• [EXERCISE REQUIREMENTS]
If a line in the data below contains "undefined", copy it.

↓↓↓

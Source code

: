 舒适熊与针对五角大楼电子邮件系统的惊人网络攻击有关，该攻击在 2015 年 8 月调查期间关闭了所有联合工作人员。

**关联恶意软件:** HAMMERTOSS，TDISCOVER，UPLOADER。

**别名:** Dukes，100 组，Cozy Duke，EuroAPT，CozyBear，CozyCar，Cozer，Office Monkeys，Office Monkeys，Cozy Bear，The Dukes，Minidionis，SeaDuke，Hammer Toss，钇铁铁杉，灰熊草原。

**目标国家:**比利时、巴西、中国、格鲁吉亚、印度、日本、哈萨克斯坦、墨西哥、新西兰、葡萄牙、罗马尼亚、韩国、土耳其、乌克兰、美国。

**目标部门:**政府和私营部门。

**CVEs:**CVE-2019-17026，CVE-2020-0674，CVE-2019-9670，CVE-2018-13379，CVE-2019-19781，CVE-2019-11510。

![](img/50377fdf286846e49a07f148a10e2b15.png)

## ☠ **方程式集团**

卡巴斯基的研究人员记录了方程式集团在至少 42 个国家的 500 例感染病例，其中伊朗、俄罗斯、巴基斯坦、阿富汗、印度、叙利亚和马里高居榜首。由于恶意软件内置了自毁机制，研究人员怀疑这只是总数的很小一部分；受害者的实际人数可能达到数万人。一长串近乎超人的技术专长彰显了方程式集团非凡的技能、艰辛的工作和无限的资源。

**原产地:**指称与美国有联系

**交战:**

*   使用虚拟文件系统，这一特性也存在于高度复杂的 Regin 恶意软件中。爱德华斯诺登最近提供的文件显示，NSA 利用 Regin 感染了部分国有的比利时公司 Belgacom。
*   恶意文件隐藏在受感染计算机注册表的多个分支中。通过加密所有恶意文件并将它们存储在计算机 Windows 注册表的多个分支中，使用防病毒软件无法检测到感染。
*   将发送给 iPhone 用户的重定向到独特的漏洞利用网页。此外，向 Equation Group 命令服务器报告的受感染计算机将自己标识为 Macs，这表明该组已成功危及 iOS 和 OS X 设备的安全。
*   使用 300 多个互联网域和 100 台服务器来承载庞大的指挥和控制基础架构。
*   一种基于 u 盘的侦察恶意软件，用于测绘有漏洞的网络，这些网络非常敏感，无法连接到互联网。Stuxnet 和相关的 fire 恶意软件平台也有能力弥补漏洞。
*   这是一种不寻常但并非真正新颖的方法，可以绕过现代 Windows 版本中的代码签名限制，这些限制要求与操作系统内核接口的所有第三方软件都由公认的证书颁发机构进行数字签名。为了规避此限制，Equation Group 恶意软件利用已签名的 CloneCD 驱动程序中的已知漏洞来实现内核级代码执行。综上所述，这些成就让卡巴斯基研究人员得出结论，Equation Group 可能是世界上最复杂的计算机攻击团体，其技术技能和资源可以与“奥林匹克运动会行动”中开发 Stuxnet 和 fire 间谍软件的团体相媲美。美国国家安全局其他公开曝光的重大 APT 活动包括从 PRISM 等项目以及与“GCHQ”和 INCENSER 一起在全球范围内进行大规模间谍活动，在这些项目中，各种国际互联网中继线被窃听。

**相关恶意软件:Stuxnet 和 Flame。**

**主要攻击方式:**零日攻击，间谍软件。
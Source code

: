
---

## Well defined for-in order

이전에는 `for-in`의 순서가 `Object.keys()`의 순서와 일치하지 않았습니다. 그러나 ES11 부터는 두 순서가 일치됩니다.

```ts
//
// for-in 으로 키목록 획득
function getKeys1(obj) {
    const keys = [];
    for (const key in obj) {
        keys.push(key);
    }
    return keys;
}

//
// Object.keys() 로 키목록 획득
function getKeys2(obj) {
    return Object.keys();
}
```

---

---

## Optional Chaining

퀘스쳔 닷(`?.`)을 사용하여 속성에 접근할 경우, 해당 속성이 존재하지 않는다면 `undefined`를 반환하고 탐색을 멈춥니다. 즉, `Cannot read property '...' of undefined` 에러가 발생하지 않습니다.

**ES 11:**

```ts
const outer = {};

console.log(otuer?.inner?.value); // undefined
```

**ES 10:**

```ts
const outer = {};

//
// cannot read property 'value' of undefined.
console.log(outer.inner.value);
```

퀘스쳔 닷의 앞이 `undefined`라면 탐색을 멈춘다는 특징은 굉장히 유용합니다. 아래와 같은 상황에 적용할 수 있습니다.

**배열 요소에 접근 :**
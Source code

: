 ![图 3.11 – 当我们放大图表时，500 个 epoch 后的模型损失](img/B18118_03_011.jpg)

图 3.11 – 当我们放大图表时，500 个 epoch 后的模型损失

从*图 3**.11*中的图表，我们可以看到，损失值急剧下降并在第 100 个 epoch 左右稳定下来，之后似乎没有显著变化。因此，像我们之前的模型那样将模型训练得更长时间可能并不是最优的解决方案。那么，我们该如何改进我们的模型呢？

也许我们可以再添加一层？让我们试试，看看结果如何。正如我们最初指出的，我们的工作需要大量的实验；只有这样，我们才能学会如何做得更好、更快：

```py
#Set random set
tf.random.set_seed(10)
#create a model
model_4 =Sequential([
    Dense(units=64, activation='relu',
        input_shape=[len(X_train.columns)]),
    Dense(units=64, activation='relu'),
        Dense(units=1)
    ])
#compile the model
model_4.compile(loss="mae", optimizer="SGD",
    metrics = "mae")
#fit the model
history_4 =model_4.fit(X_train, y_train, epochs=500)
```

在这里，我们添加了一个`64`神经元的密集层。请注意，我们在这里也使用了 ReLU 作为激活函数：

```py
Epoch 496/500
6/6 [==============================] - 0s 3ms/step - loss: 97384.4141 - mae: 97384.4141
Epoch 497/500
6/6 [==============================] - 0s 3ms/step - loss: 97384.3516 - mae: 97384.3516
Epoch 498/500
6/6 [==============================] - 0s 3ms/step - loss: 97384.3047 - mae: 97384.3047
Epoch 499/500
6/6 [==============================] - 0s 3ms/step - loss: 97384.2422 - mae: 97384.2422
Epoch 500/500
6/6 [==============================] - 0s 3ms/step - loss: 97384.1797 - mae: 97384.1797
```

↑↑↑

• [RESULT FOR THIS EXERCISE]
퀘스쳔 닷(`?.`)을 사용하여 속성에 접근할 경우, 해당 속성이 존재하지 않는다면 `undefined`를 반환하고 탐색을 멈춥니다. 즉, `Cannot read property '...' of undefined` 에러가 발생하지 않습니다.
console.log(otuer?.inner?.value); // undefined
// cannot read property 'value' of undefined.
퀘스쳔 닷의 앞이 `undefined`라면 탐색을 멈춘다는 특징은 굉장히 유용합니다. 아래와 같은 상황에 적용할 수 있습니다.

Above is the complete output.